Un rapport remis le mois dernier par une commission d'enquête du Sénat propose de modifier la loi LCEN pour obliger les fournisseurs d'accès et les hébergeurs à bloquer les sites internet qui font la promotion de l'évasion fiscale.

C'est une proposition qui nous avait échappée, et sur laquelle la députée UMP Véronique Lowagie demande au Gouvernement de se prononcer. Le 17 octobre dernier, la Commission d'enquête du Sénat sur "le rôle des banques et acteurs financiers dans l'évasion des ressources financières et ses conséquences fiscales sur les équilibres économiques ainsi que sur l'efficacité du dispositif législatif, juridique et administratif destiné à le combattre" (ouf), a émis toute une série d'idées dans son rapport, dont celle-ci :

Proposition n° 31 : réfléchir, dans le cadre d’un débat sur la régulation de l’Internet, aux moyens pertinents de restreindre l’accès du public à des sites commerciaux offrant des montages « clés en main » d’évasion fiscale illégale ou proposant l’ouverture de comptes bancaires à de telles fins dans des territoires complaisants.

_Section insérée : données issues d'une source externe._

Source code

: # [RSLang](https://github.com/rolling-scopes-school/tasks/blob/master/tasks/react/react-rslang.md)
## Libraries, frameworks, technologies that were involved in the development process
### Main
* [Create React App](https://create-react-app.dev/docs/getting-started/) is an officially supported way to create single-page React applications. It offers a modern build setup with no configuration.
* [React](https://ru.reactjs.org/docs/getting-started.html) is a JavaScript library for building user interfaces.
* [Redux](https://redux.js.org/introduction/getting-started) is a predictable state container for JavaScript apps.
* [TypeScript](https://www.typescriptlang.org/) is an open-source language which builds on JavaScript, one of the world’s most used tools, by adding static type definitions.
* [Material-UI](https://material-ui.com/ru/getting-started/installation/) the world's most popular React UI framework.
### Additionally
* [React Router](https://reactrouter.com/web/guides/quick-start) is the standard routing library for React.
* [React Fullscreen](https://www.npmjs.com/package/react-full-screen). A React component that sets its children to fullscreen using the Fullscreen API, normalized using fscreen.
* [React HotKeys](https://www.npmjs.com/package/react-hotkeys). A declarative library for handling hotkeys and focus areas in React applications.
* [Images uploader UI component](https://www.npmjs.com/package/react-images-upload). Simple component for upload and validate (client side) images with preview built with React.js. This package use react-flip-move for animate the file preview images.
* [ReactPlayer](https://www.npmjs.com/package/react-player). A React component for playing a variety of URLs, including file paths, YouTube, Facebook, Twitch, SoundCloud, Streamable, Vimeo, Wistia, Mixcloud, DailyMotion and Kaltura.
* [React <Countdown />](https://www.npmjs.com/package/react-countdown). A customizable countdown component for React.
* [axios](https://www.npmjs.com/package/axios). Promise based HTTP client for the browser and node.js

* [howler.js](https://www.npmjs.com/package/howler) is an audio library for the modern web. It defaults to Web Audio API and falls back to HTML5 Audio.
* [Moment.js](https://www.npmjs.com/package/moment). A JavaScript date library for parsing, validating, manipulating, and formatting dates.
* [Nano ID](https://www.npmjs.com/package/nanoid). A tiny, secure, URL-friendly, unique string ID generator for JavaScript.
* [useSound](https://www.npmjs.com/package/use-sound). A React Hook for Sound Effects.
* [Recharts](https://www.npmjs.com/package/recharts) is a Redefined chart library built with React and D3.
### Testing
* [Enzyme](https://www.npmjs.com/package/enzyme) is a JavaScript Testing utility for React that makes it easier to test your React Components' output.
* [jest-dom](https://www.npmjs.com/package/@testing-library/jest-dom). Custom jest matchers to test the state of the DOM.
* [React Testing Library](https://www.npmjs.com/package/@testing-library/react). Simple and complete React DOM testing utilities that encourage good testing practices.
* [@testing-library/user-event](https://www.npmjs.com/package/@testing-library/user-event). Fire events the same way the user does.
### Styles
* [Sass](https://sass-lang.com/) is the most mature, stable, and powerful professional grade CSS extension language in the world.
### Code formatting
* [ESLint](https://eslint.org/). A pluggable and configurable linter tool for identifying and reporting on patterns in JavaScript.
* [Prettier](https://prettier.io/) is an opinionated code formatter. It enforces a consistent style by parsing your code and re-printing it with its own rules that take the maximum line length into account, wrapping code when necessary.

Dans son rapport, la Commission dénonçait les "services prêt-à-frauder", en notant que des sites internet se proposent de créer des sociétés offshore avec création de comptes à l'étranger pour quelques centaines d'euros seulement. "Il n’est pas nécessaire de se déplacer, ni même, parfois, d’avoir un contact direct avec un conseiller. Ainsi, certains sites Internet se sont fait une spécialité de la création, directement en ligne, de sociétés et de comptes en banque dans un paradis fiscal", s'indignait le rapport.

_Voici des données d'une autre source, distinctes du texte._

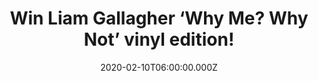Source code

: ---
campaign-uuid: "c-30f7e907-74af-456a-8bf9-452dee65014a"
type: "Competition"
category: "Music"
date: "2020-02-10T06:00:00.000Z"
end-date: "2020-03-10T23:59:00.000Z"
disable-form: false
is_promoted: false
has_entry_page: true
title: "Win Liam Gallagher ‘Why Me? Why Not’ vinyl edition!"
competition-description: "<p>Good things come to those who wait so here we have one\
  \ of the best albums on vinyl edition to give away to one lucky member: Liam Gallagher\
  \ brand new record ‘Why Me? Why Not’ on vinyl edition for you to add it to your\
  \ collection. </p>\n<p>Enter below for a chance to win.</p>\n"
hero-header: "Win Liam Gallagher ‘Why Me? Why Not’ vinyl edition!"
terms-confirmation: "N/A"
banner-img: "https://assets.expresslyapp.com/asset-c8f8547e-c79c-4b78-856e-4a11ba7bbdf8.jpg"
logo-left-href: "aaa.nme.com"
logo-left-image: "https://assets.expresslyapp.com/asset-7a9543fc-64e7-41d0-80cd-d6d5eae5a127.jpg"
logo-left-title: "NME AAA"
bg-image-hero: "https://assets.expresslyapp.com/asset-143f962d-415e-45ea-9549-77a146b88f49.jpg"
bg-image-first: "https://assets.expresslyapp.com/asset-27f13a2b-ecbb-4b34-af80-f1d87e8214a3.jpg"
section1-content: "<p>’Why Me? Why Not’ is subsequently a clear upgrade on As You\
  \ Were, but not a radical departure, which will come as a relief to Liam’s loyal\
  \ fans.</p>\n<p>Highlights include the soulful One Of Us, which includes Liam’s\
  \ son Gene Gallagher’s debut on bongos, the aching balladry of Once, the raw guitar\
  \ bounce of Be Still, and the title track, Why Me? Why not, which Liam describes\
  \ as “having a Beatles on Come Together vibe’’.</p>\n<p>Want to hear it first? Click\
  \ below for a chance to win.</p>\n"
entry-title: "Win Liam Gallagher ‘Why Me? Why Not’ vinyl edition!"
entry-content: "<p>Enter the draw to win Liam Gallagher ‘Why Me? Why Not’ vinyl edition\
  \ by completing the form below before 23:59 on the 10th of March 2020.</p>\n"
has-winner: false
prize-description: "Liam Gallagher ‘Why Me? Why Not’ vinyl edition!"
special-conditions: "Multiple entries are allowed up to one every day.\r\n\r\nThis\
  \ competition is also available on: https://club.expressly.io/competitions/liam-gallagher-why-me-why-not-vinyl"
country-restrictions:
- "GB"
---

Dans l'oeil du cyclone, entre autres exemples, la société SFM Offshore, qui propose une quinzaine de juridictions "à taxation avantageuse" (Seychelles, Ile Maurice, Chypre, Hong Kong, Suisse,…). "L'accent est mis sur la confidentialité, la rapidité et la facilité d’enregistrement d’une société offshore ou d’un compte lié, pour des prix très modérés".

"La commission d’enquête estime que ce type de communication relève tout simplement de l’incitation à l’évasion et à la fraude fiscales", analysait le rapport. "Or la qualification juridique d’incitation à la fraude fiscale n’existe pas dans notre droit positif, et les poursuites sur le fondement de la complicité à la fraude fiscale ne couvrent qu’imparfaitement ces pratiques".

Les sénateurs proposent donc de compléter le droit sur ce point, en créant un délit d'incitation à la fraude fiscale, et une interdiction de la publicité pour des services d'évasion fiscale. Mais ils comprennent bien que le droit pénal français n'aura pas prise sur des sites internet établis à l'étranger, et qu'une telle mesure n'aura que peu d'effet en pratique.

D'où l'idée de proposer une modification de la loi pour la confiance dans l'économie numérique (LCEN), "qui définit les obligations susceptibles d’être imposées aux fournisseurs d’accès et aux hébergeurs, notamment en présence de certains contenus particulièrement choquants (pédopornographie, etc.)", pour y introduire une obligation de blocage des sites incitant à l'évasion fiscale.

Mais il faut rappeler que le plus souvent, ces sites ne proposent aucun montage illégal, et qu'il est donc critiquable de chercher à rendre illégale la promotion de pratiques légales, et dangereux démocratiquement de vouloir bloquer des sites qui n'ont en eux-mêmes rien d'illégaux. C'est cette légalité d'origine qui permet leur existence à laquelle les pouvoirs publics doivent s'attaquer, pour rendre l'évasion fiscale elle-même illicite ou beaucoup plus complexe qu'actuellement. Les sites qui vendent des kits d'évasion fiscale clé en main ne sont que les symptômes anecdotiques d'une grave maladie.

Et si vraiment le filtrage du web était une solution (ce que l'on ne pense pas), la méthode la plus efficace ne serait pas de bloquer les sites qui permettent à des entreprises de frauder le fisc, mais de bloquer les sites internet de ces entreprises qui fraudent le fisc. Bloquez leur l'accès à leur clientèle, et la fraude fiscale deviendra tout de suite beaucoup moins attractive.